— Provided material —
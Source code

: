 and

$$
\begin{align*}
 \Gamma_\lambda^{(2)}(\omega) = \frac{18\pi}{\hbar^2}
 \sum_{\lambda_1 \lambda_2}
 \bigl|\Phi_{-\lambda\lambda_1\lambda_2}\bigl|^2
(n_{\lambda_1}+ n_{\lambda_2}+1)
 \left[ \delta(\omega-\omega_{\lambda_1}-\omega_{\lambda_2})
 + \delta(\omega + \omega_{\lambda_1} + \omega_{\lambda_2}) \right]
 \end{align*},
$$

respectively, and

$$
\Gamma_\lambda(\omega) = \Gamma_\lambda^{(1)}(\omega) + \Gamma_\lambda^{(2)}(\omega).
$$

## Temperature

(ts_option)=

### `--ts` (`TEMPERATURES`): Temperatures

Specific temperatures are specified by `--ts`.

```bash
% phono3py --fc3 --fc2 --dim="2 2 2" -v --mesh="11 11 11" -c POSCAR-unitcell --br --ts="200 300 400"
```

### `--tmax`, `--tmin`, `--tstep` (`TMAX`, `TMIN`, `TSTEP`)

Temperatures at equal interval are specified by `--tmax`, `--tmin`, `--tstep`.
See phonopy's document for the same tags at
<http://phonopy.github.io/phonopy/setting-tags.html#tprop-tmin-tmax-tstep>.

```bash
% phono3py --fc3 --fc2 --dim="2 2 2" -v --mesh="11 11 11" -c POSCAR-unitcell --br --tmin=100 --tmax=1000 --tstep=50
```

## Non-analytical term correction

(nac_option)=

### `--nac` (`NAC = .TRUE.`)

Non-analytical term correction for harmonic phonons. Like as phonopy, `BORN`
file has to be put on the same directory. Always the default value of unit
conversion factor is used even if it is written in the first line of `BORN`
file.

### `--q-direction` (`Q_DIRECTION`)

— Work order —
Copy out the material above in full.

— Expected answer —
Source code

: and

$$
\begin{align*}
 \Gamma_\lambda^{(2)}(\omega) = \frac{18\pi}{\hbar^2}
 \sum_{\lambda_1 \lambda_2}
 \bigl|\Phi_{-\lambda\lambda_1\lambda_2}\bigl|^2
(n_{\lambda_1}+ n_{\lambda_2}+1)
 \left[ \delta(\omega-\omega_{\lambda_1}-\omega_{\lambda_2})
 + \delta(\omega + \omega_{\lambda_1} + \omega_{\lambda_2}) \right]
 \end{align*},
$$

respectively, and

$$
\Gamma_\lambda(\omega) = \Gamma_\lambda^{(1)}(\omega) + \Gamma_\lambda^{(2)}(\omega).
$$

## Temperature

(ts_option)=

### `--ts` (`TEMPERATURES`): Temperatures

Specific temperatures are specified by `--ts`.

```bash
% phono3py --fc3 --fc2 --dim="2 2 2" -v --mesh="11 11 11" -c POSCAR-unitcell --br --ts="200 300 400"
```

### `--tmax`, `--tmin`, `--tstep` (`TMAX`, `TMIN`, `TSTEP`)

Temperatures at equal interval are specified by `--tmax`, `--tmin`, `--tstep`.
See phonopy's document for the same tags at
<http://phonopy.github.io/phonopy/setting-tags.html#tprop-tmin-tmax-tstep>.

```bash
% phono3py --fc3 --fc2 --dim="2 2 2" -v --mesh="11 11 11" -c POSCAR-unitcell --br --tmin=100 --tmax=1000 --tstep=50
```

## Non-analytical term correction

(nac_option)=

### `--nac` (`NAC = .TRUE.`)

Non-analytical term correction for harmonic phonons. Like as phonopy, `BORN`
file has to be put on the same directory. Always the default value of unit
conversion factor is used even if it is written in the first line of `BORN`
file.

### `--q-direction` (`Q_DIRECTION`)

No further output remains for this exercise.